The Sledge Hammer of Quitting
I’m going on 6 years of quits. Here is what I mean. On nov 1st 2011 I quit alcohol. I quit before it became a big problem and it was an absolutely great choice. The next spring, during lent, I quit soda. Now, anybody who thinks quitting soda is easy, you have another thing coming!!! sometime after that I decided to quit being such a food addict and started working out and eating much better. To date, I’m down about 65 lbs. I was down more but I decided to quit something else!! So, last October I found all of you awesome, reliable, serious, proud galoots and was welcomed in with open arms to quit the nic, and so I did!

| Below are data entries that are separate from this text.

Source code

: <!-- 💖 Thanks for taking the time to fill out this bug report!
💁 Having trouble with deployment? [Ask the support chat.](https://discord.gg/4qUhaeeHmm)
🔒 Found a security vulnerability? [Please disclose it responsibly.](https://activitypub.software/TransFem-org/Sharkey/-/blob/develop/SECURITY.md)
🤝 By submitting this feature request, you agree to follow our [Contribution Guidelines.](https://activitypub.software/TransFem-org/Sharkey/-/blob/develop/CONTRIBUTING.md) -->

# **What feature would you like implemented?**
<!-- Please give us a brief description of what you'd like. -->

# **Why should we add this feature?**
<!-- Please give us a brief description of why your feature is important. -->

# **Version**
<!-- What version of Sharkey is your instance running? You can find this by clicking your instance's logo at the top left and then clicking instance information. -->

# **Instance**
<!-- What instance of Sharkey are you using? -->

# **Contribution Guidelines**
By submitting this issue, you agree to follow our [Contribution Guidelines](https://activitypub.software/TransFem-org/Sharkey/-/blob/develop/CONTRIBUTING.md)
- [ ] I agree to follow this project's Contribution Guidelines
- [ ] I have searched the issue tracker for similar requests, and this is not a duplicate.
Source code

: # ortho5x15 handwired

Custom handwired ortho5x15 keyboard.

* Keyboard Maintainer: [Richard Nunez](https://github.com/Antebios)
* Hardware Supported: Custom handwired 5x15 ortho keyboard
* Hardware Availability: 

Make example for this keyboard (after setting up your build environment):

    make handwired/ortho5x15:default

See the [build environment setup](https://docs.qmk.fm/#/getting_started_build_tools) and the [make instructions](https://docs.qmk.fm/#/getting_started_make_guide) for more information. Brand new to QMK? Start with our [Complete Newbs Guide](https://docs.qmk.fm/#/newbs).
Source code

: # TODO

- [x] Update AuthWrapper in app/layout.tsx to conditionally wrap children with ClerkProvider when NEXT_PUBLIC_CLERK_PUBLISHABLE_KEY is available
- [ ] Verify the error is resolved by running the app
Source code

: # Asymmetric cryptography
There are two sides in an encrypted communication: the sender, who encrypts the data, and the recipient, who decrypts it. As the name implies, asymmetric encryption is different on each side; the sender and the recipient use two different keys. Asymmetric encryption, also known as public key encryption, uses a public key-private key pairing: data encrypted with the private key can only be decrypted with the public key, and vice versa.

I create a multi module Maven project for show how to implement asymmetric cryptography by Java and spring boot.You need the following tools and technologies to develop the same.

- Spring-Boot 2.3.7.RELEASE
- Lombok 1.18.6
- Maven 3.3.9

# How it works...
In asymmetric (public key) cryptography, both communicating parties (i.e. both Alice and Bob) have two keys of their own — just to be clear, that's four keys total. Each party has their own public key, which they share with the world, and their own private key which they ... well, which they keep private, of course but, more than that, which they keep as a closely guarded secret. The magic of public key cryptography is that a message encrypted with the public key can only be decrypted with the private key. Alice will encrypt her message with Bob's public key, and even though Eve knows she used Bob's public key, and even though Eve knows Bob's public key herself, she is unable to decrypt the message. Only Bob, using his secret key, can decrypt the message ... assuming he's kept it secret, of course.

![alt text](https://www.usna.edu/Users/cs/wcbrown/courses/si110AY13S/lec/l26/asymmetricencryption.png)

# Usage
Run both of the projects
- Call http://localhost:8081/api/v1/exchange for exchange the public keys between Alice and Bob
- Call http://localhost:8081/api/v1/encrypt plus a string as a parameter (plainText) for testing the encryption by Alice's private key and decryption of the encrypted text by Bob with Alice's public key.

Two weeks into my quit I was driving around and TOTALLY out of the blue the sledgehammer of quitting hit me!! This freeking voice in my head said, and I quote (I seriously heard this) “you haven’t been this clean and in shape since you were 14 years old!” I had to pull over it hit me so hard. I cried a little. One half of my brain was ashamed as hell and pissed off at myself for not seeing the light earlier and the other half was proud as hell of myself!
Well, because of each and every one of you (dieselchic and tiswritten ?) the proud of myself side has grown quite bigger than the other side and I’m proud as hell to be with a group of people who truly care about each other!
The world needs more quitters like you guys!